17. Termination by Employee. Employee may terminate this Agreement in
the event there is: a) a material and unilateral change by the Employer which
change causes a substantial reduction of Employee's function, duties, or
responsibilities; or b) a liquidation, dissolution, consolidation, or merger of
the Employer or transfer of all or substantially all of its assets except for a
merger or consolidation where the Employer shall be the surviving corporation
and the surviving corporation continues to be obligated for all of the
Employer's obligations under this Agreement, then Employee shall have the right,
at Employee's sole discretion, to terminate this Agreement by providing written
notice to the Employer within Sixty (60) days of Employee's knowledge of the
occurrence of "a" or "b" in Paragraph 17 of this Agreement. In the event this
Agreement is terminated pursuant to Paragraph 17, the Employer shall pay
Employee's compensation accrued through the Termination Date pursuant to
Paragraphs 5 & 6 of this Agreement.

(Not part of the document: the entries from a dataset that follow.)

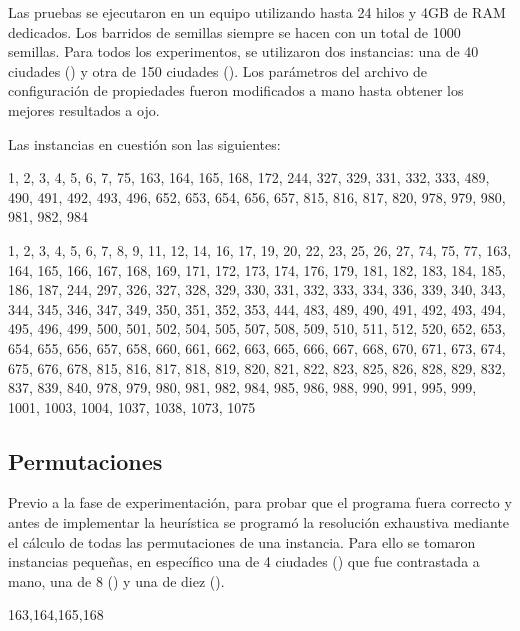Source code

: \documentclass[9pt,a4paper,twocolumn,twoside]{tau-class/tau}
\begin{document}
Las pruebas se ejecutaron en un equipo utilizando hasta 24 hilos y 4GB de RAM dedicados. Los barridos de semillas siempre se hacen con un total de 1000 semillas. Para todos los experimentos, se utilizaron dos instancias: una de 40 ciudades () y otra de 150 ciudades (). Los parámetros del archivo de configuración de propiedades fueron modificados a mano hasta obtener los mejores resultados a ojo.

Las instancias en cuestión son las siguientes:

\begin{tauenv}[frametitle=input-40.tsp]
    \small\ttfamily\raggedright
    1, 2, 3, 4, 5, 6, 7, 75, 163, 164, 165, 168, 172, 244, 327, 329, 331, 332, 333, 489, 490, 491, 492, 493, 496, 652, 653, 654, 656, 657, 815, 816, 817, 820, 978, 979, 980, 981, 982, 984
\end{tauenv}

\begin{tauenv}[frametitle=input-150.tsp]
    \small\ttfamily\raggedright
    1, 2, 3, 4, 5, 6, 7, 8, 9, 11, 12, 14, 16, 17, 19, 20, 22, 23, 25, 26, 27, 74, 75, 77, 163, 164, 165, 166, 167, 168, 169, 171, 172, 173, 174, 176, 179, 181, 182, 183, 184, 185, 186, 187, 244, 297, 326, 327, 328, 329, 330, 331, 332, 333, 334, 336, 339, 340, 343, 344, 345, 346, 347, 349, 350, 351, 352, 353, 444, 483, 489, 490, 491, 492, 493, 494, 495, 496, 499, 500, 501, 502, 504, 505, 507, 508, 509, 510, 511, 512, 520, 652, 653, 654, 655, 656, 657, 658, 660, 661, 662, 663, 665, 666, 667, 668, 670, 671, 673, 674, 675, 676, 678, 815, 816, 817, 818, 819, 820, 821, 822, 823, 825, 826, 828, 829, 832, 837, 839, 840, 978, 979, 980, 981, 982, 984, 985, 986, 988, 990, 991, 995, 999, 1001, 1003, 1004, 1037, 1038, 1073, 1075
\end{tauenv}

\subsection{Permutaciones}
Previo a la fase de experimentaci\'on, para probar que el programa fuera correcto y antes de implementar la heurística se programó la resolución exhaustiva mediante el cálculo de todas las permutaciones de una instancia. Para ello se tomaron instancias pequeñas, en específico una de 4 ciudades () que fue contrastada a mano, una de 8 () y una de diez ().

\begin{tauenv}[frametitle=input-4.tsp]
    \small\ttfamily\raggedright
    163,164,165,168
\end{tauenv}
\end{document}
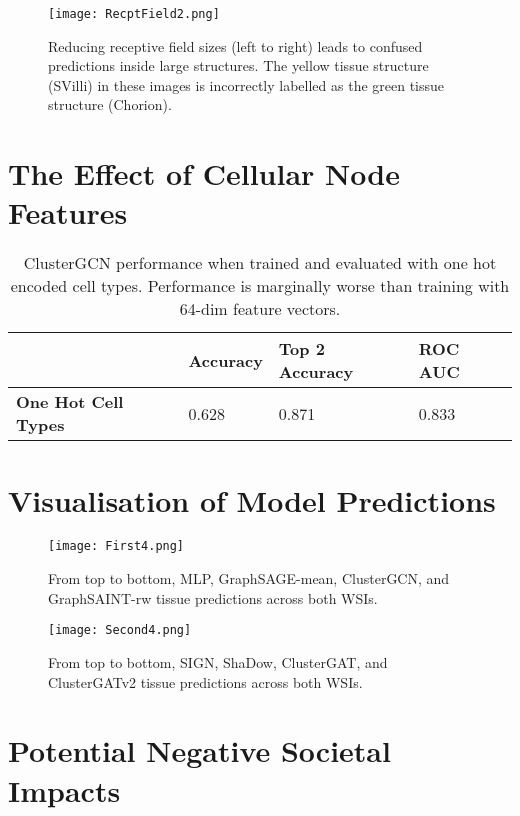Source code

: \documentclass{article}
\begin{document}
\begin{figure}[h]
  \centering
  \texttt{[image: RecptField2.png]}
  \caption{Reducing receptive field sizes (left to right) leads to confused predictions inside large structures. The yellow tissue structure (SVilli) in these images is incorrectly labelled as the green tissue structure (Chorion).}
\end{figure}

\section{The Effect of Cellular Node Features}
\label{cell-features}

\begin{table}[!ht]
  \caption{ClusterGCN performance when trained and evaluated with one hot encoded cell types. Performance is marginally worse than training with 64-dim feature vectors.}
  \label{model-results-celltype-features}
  \centering
  \begin{tabular}{llll}
    \toprule
    & \textbf{Accuracy} & \textbf{Top 2 Accuracy} & \textbf{ROC AUC} \\
    \midrule
    \textbf{One Hot Cell Types} & 0.628 & 0.871 & 0.833 \\
    \bottomrule
  \end{tabular}
\end{table}

\pagebreak
\section{Visualisation of Model Predictions}
\label{vis-umap}


\begin{figure}[h]
  \centering
  \texttt{[image: First4.png]}
  \caption{From top to bottom, MLP, GraphSAGE-mean, ClusterGCN, and GraphSAINT-rw tissue predictions across both WSIs.}
\end{figure}

\pagebreak

\begin{figure}[h]
  \centering
  \texttt{[image: Second4.png]}
  \caption{From top to bottom, SIGN, ShaDow, ClusterGAT, and ClusterGATv2 tissue predictions across both WSIs.}
\end{figure}


\pagebreak
\section{Potential Negative Societal Impacts}
\label{negative-societal-impacts}
\end{document}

The Employer shall have no further
obligations to: a) provide Employee's health care benefits, or b) pay Employee
severance.
18. Vacation. Employee shall be entitled to Twenty (20) days of paid
vacation for each year of employment beginning on the First Day of the first
full calendar year of Employee's employment. Employee shall not take more than
Seven (7) consecutive days of vacation without consent of Employer. In the event
that vacation is not used by the end of a benefit year, Employee may not
transfer unused days to the next benefit year nor may he seek compensation for
such unused days unless Employee was prevented from taking scheduled vacation
days at the specific request of Employer. On termination of employment or
completion of the term of this Agreement, Employee shall receive payment for any
accrued or unused vacation.
19. Confidential Information. "Confidential Information" shall mean all
vital information, property or other tangible item or intangible item not
generally known to the public and relating to Employer's business which Employee
learns, and has access to including without limitation all such information,
property or items relating to the products, sales, customers, clients or
business of Employer which also includes without limitation all data, programs,
software, technology, Inventions (as defined in Paragraph 22.1a), Copyrights (as
defined in Paragraph 22.1b), customer or contact lists, sources of supply,
prospects or projections, manufacturing techniques, formulas, processes,
research, development or experimental work, work in progress, business plans,
marketing plans and techniques, financial information, and all concepts, ideas,
trade secrets, or other matters relating to Employer's business and not
generally known to the public.
20. Confidential Information is Property of Employer. Employee
recognizes and acknowledges that during the course of employment, Employee will
learn and have access to Confidential Information, that this Confidential
Information constitutes a valuable, special and unique asset of Employer's
business, access to and knowledge of which are essential to the performance of
Employee's duties. Employee acknowledges and agrees that all confidential
information is and shall remain the exclusive property of Employer.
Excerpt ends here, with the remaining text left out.